Segment Start: Data for this exercise
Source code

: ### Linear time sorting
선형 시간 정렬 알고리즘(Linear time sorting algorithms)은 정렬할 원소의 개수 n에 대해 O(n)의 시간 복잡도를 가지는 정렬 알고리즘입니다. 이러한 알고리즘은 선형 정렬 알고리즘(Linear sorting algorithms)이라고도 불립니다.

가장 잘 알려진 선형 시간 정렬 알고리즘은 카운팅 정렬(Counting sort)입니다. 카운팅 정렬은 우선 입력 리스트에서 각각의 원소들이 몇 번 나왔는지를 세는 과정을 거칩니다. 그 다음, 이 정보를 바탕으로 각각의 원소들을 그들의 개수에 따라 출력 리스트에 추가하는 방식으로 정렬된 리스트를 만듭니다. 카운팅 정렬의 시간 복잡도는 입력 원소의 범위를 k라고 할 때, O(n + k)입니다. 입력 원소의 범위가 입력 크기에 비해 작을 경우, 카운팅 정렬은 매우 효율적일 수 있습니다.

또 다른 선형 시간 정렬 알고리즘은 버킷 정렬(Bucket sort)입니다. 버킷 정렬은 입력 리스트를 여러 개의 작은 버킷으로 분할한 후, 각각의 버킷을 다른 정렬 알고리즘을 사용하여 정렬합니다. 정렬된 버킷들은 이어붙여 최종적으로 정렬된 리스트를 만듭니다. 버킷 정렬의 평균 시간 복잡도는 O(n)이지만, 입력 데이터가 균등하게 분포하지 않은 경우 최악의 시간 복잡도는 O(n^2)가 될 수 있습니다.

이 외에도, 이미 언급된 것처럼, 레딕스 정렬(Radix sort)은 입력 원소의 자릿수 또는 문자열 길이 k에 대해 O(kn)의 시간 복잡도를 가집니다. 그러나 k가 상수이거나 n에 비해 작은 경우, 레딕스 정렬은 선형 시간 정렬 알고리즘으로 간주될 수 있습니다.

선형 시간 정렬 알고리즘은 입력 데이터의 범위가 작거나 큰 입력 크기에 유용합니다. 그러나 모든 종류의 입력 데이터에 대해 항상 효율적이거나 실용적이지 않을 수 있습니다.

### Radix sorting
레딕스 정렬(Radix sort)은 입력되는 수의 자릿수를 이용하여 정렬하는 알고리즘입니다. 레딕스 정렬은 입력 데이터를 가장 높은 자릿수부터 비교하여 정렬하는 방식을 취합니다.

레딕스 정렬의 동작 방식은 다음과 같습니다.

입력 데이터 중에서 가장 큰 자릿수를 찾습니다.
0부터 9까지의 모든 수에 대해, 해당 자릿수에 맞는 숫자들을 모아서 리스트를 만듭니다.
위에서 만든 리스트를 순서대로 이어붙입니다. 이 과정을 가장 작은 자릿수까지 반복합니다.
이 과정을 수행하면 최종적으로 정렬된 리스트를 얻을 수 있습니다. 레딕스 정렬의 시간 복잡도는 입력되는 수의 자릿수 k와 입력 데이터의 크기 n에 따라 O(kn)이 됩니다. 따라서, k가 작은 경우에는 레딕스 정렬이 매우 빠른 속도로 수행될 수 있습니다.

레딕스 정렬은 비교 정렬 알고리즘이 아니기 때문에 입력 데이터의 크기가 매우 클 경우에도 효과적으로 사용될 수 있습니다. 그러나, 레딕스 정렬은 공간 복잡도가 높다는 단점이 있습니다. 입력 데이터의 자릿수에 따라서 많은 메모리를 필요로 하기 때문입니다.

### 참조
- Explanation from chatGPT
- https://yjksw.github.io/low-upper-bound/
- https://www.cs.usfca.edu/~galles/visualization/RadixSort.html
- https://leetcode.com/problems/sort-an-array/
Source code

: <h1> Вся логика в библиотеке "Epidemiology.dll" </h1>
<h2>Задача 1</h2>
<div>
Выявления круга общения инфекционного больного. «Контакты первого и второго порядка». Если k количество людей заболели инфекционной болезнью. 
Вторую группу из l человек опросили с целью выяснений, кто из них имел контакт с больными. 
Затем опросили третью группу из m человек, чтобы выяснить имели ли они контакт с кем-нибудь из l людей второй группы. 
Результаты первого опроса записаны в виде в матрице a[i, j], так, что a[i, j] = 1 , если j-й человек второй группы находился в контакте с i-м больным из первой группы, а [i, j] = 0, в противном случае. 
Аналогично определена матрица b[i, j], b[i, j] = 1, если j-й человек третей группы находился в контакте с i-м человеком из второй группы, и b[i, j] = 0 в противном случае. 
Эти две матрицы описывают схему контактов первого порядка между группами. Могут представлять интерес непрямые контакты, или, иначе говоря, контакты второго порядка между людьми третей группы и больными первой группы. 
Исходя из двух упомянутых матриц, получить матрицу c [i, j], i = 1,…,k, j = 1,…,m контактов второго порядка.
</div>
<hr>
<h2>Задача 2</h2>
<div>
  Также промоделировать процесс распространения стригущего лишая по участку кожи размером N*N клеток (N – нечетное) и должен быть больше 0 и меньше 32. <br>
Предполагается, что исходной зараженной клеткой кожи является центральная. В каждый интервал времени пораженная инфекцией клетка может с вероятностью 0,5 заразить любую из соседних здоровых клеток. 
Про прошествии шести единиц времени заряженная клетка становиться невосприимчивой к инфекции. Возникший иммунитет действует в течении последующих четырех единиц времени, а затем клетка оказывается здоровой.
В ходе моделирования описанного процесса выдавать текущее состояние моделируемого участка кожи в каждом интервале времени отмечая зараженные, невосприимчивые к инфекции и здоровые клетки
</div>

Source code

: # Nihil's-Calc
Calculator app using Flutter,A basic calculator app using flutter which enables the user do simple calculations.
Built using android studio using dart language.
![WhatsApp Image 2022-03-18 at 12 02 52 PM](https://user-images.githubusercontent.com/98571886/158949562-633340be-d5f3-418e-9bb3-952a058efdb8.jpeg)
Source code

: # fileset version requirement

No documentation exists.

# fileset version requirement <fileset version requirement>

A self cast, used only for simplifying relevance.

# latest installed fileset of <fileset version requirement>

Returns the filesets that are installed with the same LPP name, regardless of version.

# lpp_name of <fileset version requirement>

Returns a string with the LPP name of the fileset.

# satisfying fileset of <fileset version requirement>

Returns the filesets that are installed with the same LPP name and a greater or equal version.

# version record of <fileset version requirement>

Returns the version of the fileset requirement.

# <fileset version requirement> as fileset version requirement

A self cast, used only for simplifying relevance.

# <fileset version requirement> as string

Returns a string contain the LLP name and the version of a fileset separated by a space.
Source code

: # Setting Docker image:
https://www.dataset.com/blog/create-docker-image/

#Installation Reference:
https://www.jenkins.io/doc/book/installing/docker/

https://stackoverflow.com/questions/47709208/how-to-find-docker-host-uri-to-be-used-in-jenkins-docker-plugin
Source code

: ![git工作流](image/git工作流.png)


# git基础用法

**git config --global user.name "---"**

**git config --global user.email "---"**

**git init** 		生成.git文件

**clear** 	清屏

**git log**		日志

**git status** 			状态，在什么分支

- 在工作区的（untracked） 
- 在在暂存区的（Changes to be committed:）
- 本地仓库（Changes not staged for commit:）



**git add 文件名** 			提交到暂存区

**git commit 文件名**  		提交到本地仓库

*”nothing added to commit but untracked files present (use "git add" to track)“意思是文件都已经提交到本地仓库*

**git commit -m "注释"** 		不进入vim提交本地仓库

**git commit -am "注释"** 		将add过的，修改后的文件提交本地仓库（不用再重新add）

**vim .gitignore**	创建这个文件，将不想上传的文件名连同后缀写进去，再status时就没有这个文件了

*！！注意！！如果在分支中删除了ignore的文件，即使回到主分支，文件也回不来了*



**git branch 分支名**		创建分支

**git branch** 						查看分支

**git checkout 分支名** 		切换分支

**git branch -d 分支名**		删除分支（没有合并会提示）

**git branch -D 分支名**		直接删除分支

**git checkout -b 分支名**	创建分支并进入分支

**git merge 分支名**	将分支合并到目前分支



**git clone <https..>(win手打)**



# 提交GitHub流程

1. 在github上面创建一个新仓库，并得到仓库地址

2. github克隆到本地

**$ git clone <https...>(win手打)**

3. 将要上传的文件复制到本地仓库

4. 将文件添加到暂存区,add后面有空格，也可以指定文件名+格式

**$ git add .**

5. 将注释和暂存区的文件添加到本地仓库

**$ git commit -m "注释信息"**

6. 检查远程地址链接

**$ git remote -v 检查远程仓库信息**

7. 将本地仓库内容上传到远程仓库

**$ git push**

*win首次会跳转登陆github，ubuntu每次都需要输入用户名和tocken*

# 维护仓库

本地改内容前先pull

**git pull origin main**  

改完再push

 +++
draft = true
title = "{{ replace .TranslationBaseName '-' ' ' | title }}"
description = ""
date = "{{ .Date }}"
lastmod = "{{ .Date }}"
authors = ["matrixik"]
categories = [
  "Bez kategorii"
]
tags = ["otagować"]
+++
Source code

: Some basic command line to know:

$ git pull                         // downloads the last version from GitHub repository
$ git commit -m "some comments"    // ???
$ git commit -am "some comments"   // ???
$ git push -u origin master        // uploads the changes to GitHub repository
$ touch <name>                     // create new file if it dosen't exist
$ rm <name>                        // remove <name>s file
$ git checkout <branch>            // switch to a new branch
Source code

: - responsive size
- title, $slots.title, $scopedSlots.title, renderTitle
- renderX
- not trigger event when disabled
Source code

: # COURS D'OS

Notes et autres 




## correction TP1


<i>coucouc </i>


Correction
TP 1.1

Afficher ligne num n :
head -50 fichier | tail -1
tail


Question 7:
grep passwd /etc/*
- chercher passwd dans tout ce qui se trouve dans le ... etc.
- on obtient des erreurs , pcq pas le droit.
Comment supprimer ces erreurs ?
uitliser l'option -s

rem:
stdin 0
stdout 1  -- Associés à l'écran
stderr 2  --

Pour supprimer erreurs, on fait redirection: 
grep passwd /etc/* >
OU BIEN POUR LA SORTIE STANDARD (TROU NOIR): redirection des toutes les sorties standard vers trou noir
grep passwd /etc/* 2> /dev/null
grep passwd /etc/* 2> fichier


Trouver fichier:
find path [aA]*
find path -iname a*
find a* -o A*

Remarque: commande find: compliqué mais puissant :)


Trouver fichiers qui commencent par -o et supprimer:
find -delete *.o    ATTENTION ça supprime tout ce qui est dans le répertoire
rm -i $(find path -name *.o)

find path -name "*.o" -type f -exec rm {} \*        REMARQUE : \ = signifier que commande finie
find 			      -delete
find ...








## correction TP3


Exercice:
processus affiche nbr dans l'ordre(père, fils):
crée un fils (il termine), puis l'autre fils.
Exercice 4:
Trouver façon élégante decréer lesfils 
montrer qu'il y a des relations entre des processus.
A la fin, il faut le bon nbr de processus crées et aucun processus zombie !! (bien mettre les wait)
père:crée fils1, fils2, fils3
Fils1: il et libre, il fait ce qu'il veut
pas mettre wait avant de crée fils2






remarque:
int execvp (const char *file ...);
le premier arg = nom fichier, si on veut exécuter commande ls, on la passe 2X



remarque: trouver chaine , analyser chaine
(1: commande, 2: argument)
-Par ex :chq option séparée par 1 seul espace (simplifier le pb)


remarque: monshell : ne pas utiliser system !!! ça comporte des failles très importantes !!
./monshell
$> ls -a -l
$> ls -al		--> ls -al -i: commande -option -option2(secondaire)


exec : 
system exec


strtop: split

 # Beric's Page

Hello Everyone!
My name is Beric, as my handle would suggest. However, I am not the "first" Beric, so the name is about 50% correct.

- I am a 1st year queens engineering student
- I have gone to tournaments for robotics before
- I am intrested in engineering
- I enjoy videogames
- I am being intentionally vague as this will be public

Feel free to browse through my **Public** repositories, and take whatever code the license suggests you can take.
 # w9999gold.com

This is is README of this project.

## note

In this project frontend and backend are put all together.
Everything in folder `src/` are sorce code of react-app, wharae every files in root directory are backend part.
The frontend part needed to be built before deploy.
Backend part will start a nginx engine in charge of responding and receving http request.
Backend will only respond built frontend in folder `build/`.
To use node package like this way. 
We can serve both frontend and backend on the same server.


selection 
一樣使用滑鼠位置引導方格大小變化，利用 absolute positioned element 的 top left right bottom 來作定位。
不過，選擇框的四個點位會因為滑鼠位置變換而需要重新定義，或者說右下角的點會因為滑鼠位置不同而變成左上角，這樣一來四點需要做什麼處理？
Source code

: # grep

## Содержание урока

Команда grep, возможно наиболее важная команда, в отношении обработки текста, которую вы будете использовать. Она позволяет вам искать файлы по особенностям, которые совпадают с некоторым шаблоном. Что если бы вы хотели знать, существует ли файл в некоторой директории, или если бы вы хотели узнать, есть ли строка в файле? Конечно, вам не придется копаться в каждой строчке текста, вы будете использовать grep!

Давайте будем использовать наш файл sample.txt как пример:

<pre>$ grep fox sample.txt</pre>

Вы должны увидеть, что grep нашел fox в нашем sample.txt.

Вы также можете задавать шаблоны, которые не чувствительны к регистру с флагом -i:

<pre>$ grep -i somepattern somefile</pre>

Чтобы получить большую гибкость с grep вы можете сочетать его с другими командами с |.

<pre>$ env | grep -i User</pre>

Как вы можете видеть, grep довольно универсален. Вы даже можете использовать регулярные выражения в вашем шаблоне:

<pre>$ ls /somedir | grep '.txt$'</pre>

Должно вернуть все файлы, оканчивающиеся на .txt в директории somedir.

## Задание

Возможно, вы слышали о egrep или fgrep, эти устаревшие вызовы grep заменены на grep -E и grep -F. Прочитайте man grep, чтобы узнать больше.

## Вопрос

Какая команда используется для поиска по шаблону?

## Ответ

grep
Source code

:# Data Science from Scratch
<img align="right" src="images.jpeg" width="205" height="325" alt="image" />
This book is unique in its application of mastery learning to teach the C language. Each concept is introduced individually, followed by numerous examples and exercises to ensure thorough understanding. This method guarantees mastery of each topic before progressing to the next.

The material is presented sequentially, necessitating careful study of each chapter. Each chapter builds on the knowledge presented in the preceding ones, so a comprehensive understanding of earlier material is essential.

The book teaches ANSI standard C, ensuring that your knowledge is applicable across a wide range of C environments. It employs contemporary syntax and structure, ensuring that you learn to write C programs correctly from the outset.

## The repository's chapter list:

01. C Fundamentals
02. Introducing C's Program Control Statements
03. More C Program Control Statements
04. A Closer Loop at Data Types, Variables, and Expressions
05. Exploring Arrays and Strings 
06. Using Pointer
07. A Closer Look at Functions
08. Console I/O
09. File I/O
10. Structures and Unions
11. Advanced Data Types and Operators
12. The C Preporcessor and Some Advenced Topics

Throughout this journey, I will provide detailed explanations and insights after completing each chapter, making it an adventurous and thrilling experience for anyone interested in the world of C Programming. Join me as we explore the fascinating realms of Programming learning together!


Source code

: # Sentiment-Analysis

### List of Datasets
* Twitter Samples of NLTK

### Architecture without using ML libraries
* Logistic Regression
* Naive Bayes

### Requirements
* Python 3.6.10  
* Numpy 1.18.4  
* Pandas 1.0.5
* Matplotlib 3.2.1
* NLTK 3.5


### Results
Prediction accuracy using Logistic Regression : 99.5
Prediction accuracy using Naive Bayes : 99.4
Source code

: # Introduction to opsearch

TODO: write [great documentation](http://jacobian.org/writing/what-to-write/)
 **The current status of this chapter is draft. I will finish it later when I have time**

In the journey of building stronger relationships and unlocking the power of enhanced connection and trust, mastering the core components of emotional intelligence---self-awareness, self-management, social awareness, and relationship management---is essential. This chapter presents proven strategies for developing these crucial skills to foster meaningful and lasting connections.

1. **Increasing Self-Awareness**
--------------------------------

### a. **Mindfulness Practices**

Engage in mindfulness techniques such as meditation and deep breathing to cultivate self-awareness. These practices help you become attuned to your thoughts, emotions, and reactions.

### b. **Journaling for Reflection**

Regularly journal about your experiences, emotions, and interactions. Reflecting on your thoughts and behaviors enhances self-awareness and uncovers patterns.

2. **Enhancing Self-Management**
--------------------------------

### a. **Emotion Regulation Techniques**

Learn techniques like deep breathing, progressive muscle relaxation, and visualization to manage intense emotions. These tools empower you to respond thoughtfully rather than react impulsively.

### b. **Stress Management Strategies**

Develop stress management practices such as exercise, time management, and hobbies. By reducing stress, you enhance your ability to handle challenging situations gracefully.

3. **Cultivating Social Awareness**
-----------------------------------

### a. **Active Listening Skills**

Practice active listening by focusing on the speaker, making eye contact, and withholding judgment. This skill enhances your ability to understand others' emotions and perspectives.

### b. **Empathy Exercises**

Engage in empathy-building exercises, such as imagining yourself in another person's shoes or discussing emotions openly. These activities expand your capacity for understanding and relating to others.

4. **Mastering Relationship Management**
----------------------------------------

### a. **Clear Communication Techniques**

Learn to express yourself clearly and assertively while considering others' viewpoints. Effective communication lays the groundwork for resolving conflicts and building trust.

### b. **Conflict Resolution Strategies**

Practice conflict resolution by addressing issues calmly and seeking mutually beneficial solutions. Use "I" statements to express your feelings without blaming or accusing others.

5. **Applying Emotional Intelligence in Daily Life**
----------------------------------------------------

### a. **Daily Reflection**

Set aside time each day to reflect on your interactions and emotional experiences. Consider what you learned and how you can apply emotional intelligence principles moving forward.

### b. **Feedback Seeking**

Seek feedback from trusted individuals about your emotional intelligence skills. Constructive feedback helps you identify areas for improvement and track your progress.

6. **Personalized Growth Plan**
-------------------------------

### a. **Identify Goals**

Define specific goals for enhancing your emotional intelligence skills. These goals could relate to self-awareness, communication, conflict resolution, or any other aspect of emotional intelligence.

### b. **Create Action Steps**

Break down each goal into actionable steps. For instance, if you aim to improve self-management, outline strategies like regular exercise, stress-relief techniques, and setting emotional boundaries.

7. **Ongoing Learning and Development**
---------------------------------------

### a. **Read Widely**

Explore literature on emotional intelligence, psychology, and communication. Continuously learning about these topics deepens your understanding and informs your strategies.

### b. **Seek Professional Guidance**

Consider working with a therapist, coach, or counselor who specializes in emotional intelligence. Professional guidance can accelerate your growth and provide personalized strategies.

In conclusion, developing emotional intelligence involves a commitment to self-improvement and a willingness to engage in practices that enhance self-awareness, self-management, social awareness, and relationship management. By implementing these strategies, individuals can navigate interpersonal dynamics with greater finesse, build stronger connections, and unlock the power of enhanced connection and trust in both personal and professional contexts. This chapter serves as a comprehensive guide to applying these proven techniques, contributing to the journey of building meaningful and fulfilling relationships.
Segment End: Data for this exercise
### Required work
In the material above, transcribe exactly the lines beginning at the one with "(1: commande, 2: argument)" and ending at the one with "## Содержание урока", both included.

### Your solution
(1: commande, 2: argument)
-Par ex :chq option séparée par 1 seul espace (simplifier le pb)


remarque: monshell : ne pas utiliser system !!! ça comporte des failles très importantes !!
./monshell
$> ls -a -l
$> ls -al		--> ls -al -i: commande -option -option2(secondaire)


exec : 
system exec


strtop: split

 # Beric's Page

Hello Everyone!
My name is Beric, as my handle would suggest. However, I am not the "first" Beric, so the name is about 50% correct.

- I am a 1st year queens engineering student
- I have gone to tournaments for robotics before
- I am intrested in engineering
- I enjoy videogames
- I am being intentionally vague as this will be public

Feel free to browse through my **Public** repositories, and take whatever code the license suggests you can take.
 # w9999gold.com

This is is README of this project.

## note

In this project frontend and backend are put all together.
Everything in folder `src/` are sorce code of react-app, wharae every files in root directory are backend part.
The frontend part needed to be built before deploy.
Backend part will start a nginx engine in charge of responding and receving http request.
Backend will only respond built frontend in folder `build/`.
To use node package like this way. 
We can serve both frontend and backend on the same server.


selection 
一樣使用滑鼠位置引導方格大小變化，利用 absolute positioned element 的 top left right bottom 來作定位。
不過，選擇框的四個點位會因為滑鼠位置變換而需要重新定義，或者說右下角的點會因為滑鼠位置不同而變成左上角，這樣一來四點需要做什麼處理？
Source code

: # grep

## Содержание урока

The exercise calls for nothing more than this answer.